Funds for project expected from French agency, says Mayor

The ‘visually polluted’ Kochi is all set for a clean-up act, with French aid expected to install and maintain modern facilities like bus-waiting sheds, kiosks and toilets on streets.

This was decided following a concept presentation of how these public amenities were provided in major cities, including New Delhi.

The presentation was made before Mayor Tony Chammany and a team of civic representatives, by Pramod Bandulla, executive chairman of the Paris-based company JCDecaux.

“Bids will be invited for the purpose and an agency shortlisted to install and maintain these amenities.
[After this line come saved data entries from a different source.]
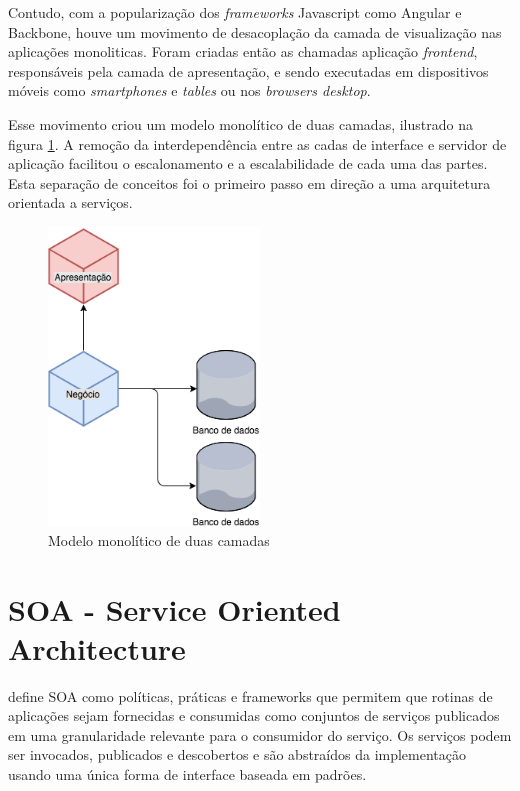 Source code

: Contudo, com a popularização dos \textit{frameworks} Javascript como Angular e Backbone, houve um movimento de desacoplação da camada de visualização nas aplicações monoliticas. Foram criadas então as chamadas aplicação \textit{frontend}, responsáveis pela camada de apresentação, e sendo executadas em dispositivos móveis como \textit{smartphones} e \textit{tables} ou nos \textit{browsers desktop}. 

Esse movimento criou um modelo monolítico de duas camadas, ilustrado na figura \ref{fig:two-tier-monolithic}. A remoção da interdependência entre as cadas de interface e servidor de aplicação facilitou o escalonamento e a escalabilidade de cada uma das partes. Esta separação de conceitos foi o primeiro passo em direção a uma arquitetura orientada a serviços.

\begin{figure}[ht]
    \centering
    \includegraphics[width=0.5\textwidth]{figuras/two-tier-monolithic.png}
    \caption{Modelo monolítico de duas camadas}
    \label{fig:two-tier-monolithic}
\end{figure}

\section{SOA - Service Oriented Architecture}\label{sec:soa}

 define SOA como políticas, práticas e frameworks que permitem que rotinas de aplicações sejam fornecidas e consumidas como conjuntos de serviços publicados em uma granularidade relevante para o consumidor do serviço. Os serviços podem ser invocados, publicados e descobertos e são abstraídos da implementação usando uma única forma de interface baseada em padrões.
Funding for the purpose is expected from French development financing agency AFD. Our aim is to clear the city of visual pollution caused by ill-maintained street amenities, hoardings etc.,” Mr Chammany said, while speaking to the media here on Thursday.

The benefit is two fold — these modern facilities will ensure a beautiful city, while augmenting the corporation’s revenue, he said. The agency that would set up the amenities as a PPP initiative will get back its investment through selling advertisement space atop them. The corporation will get a portion of the advertisement revenue without any investment.

Cluttered look

Earlier, Mr Bandulla said that most Indian cities have a cluttered look because of ramshackle public infrastructure and haphazard advertisement boards. Mr Chammany said that AFD has promised help for encouraging use of bicycles in heritage zones like Fort Kochi and Mattancherry.
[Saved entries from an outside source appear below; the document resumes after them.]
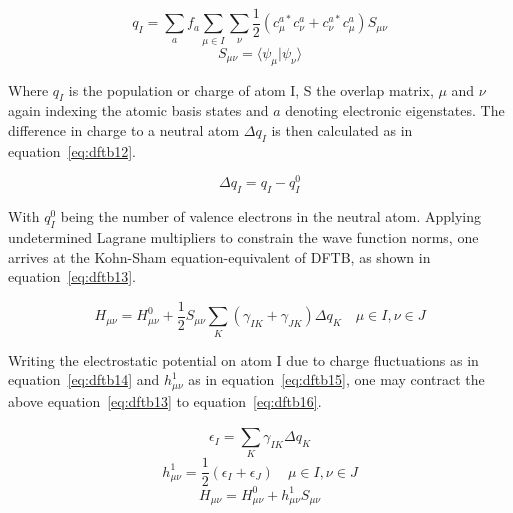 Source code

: \documentclass[12pt]{article}
\begin{document}
\begin{equation}
  q_I = \sum_{a}^{}f_a\sum_{\mu \in I}^{}\sum_{\nu}^{}\frac{1}{2}(c_{\mu}^{a*}c_{\nu}^a + c_{\nu}^{a*}c_{\mu}^a)S_{\mu\nu}
  \label{eq:dftb11}
\end{equation}
\begin{equation*}
  S_{\mu\nu} = \langle\psi_{\mu}|\psi_{\nu}\rangle
\end{equation*}

\bigskip

\noindent Where $q_I$ is the population or charge of atom I, S the overlap matrix, $\mu$ and $\nu$ again indexing the atomic basis states and $a$ denoting electronic eigenstates.
The difference in charge to a neutral atom $\Delta q_I$ is then calculated as in equation~\ref{eq:dftb12}.

\begin{equation}
  \Delta q_I = q_I - q_I^{0}
  \label{eq:dftb12}
\end{equation}

\bigskip

\noindent With $q_I^{0}$ being the number of valence electrons in the neutral atom.
Applying undetermined Lagrane multipliers to constrain the wave function norms, one arrives at the Kohn-Sham equation-equivalent of DFTB, as shown in equation~\ref{eq:dftb13}.

\begin{equation}
  H_{\mu\nu} = H_{\mu\nu}^0 + \frac{1}{2}S_{\mu\nu}\sum_{K}^{}(\gamma_{IK} + \gamma_{JK})\Delta q_K  \quad \mu \in I, \nu \in J
  \label{eq:dftb13}
\end{equation}

\bigskip

\noindent Writing the electrostatic potential on atom I due to charge fluctuations as in equation~\ref{eq:dftb14} and $h_{\mu\nu}^1$ as in equation~\ref{eq:dftb15}, one may contract the above equation~\ref{eq:dftb13} to equation~\ref{eq:dftb16}.

\begin{equation}
  \epsilon_I = \sum_{K}^{}\gamma_{IK}\Delta q_K
  \label{eq:dftb14}
\end{equation}
\begin{equation}
  h_{\mu\nu}^1 = \frac{1}{2}(\epsilon_I + \epsilon_J) \quad \mu \in I, \nu \in J
  \label{eq:dftb15}
\end{equation}
\begin{equation}
  H_{\mu\nu} = H_{\mu\nu}^0 + h_{\mu\nu}^1S_{\mu\nu}
  \label{eq:dftb16}
\end{equation}
\end{document}
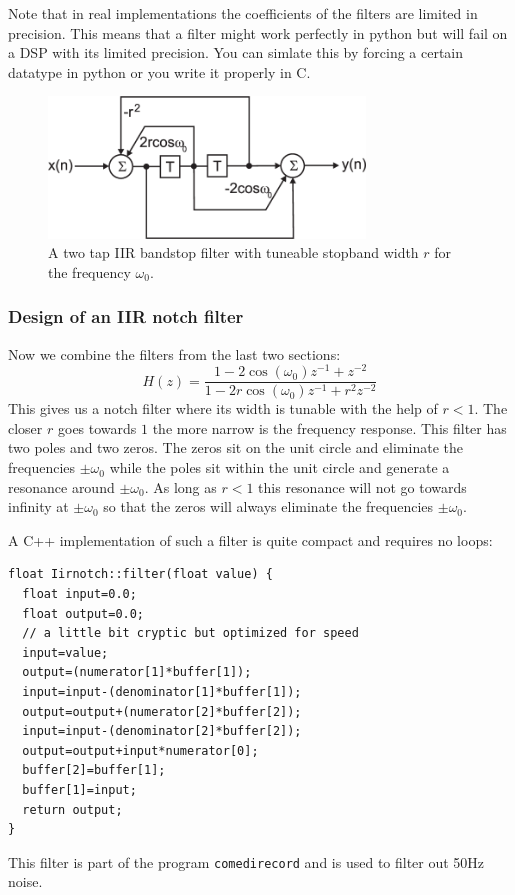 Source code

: \documentclass[12pt,a4paper]{article}
\begin{document}
Note that in real implementations the coefficients of the
filters are limited in precision. This means that a filter might
work perfectly in python but will fail on a DSP with its limited
precision. You can simlate this by forcing a certain datatype
in python or you write it properly in C.

\begin{figure}[!hbt]
\begin{center}
\mbox{\includegraphics[width=0.75\textwidth]{iir_fir_stop}}
\end{center}
\caption{A two tap IIR bandstop filter with tuneable stopband width $r$
for the frequency $\omega_0$.
\label{iir_fir_stop}}
\end{figure}

\subsubsection{Design of an IIR notch filter}
Now we combine the filters from the last two sections:
\begin{equation} 
H(z) = \frac {1 - 2 \cos (\omega_{0}) z^{-1} + z^{-2}}{1 - 2r \cos (\omega_{0}) z^{-1} + r^{2} z^{-2}} 
\end{equation}
This gives us a notch filter where its width is tunable with the
help of $r<1$. The closer $r$ goes towards $1$ the more narrow
is the frequency response.
This filter has two poles and two zeros. The zeros sit on the unit
circle and eliminate the frequencies $\pm\omega_0$ while the
poles sit within the unit circle and generate a resonance around
$\pm\omega_0$. As long as $r<1$ this resonance will not go towards
infinity at $\pm\omega_0$ so that the zeros will always eliminate
the frequencies $\pm\omega_0$.

A C++ implementation of such a filter is quite compact and
requires no loops:
\begin{verbatim}
float Iirnotch::filter(float value) {
  float input=0.0;
  float output=0.0;
  // a little bit cryptic but optimized for speed
  input=value;
  output=(numerator[1]*buffer[1]);
  input=input-(denominator[1]*buffer[1]);
  output=output+(numerator[2]*buffer[2]);
  input=input-(denominator[2]*buffer[2]);
  output=output+input*numerator[0];
  buffer[2]=buffer[1];
  buffer[1]=input;
  return output;
}
\end{verbatim}
This filter is part of the program \texttt{comedirecord}
and is used to filter out 50Hz noise.
\end{document}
The Kochi Corporation is planning to pull down all unauthorised hoardings/boards by the month end since they have become eyesores across the city, the Mayor said.

“Very soon, hoardings and boards will be limited to 30 places in the city. Alongside commissioning of Kochi Metro, we need to weed out visual pollution from the city. The clean-up drive is part of this endeavour.”

Encroachers

To a question on encroachers and street vendors obstructing movement of pedestrians and vehicles, Mr Chammany said that a special drive began in December to remove them from footpaths and roads. He spoke of how some encroachers who were evicted are purchasing used cargo autos and selling goods in them, worsening chaos at many junctions. “We have sought the help of Motor Vehicles Department to cancel the permit of these autos since it is an illegal activity.”

On the model-road project envisaged a decade ago in the Broadway-Rajendra Maidan stretch, but became a non-starter, Mr Chammany said that the Kerala Chamber of Commerce and Industry had promised to pool in with help to revive the project. The road is a haven for encroachers and vendors.

Also in attendance at the presentation were Cheikh Dia, Acting Director of AFD South Asia Office (New Delhi) and Gautier Kohler, Project Coordinator (New Delhi) and Elias George, MD of Kochi Metro Rail Limited (KMRL).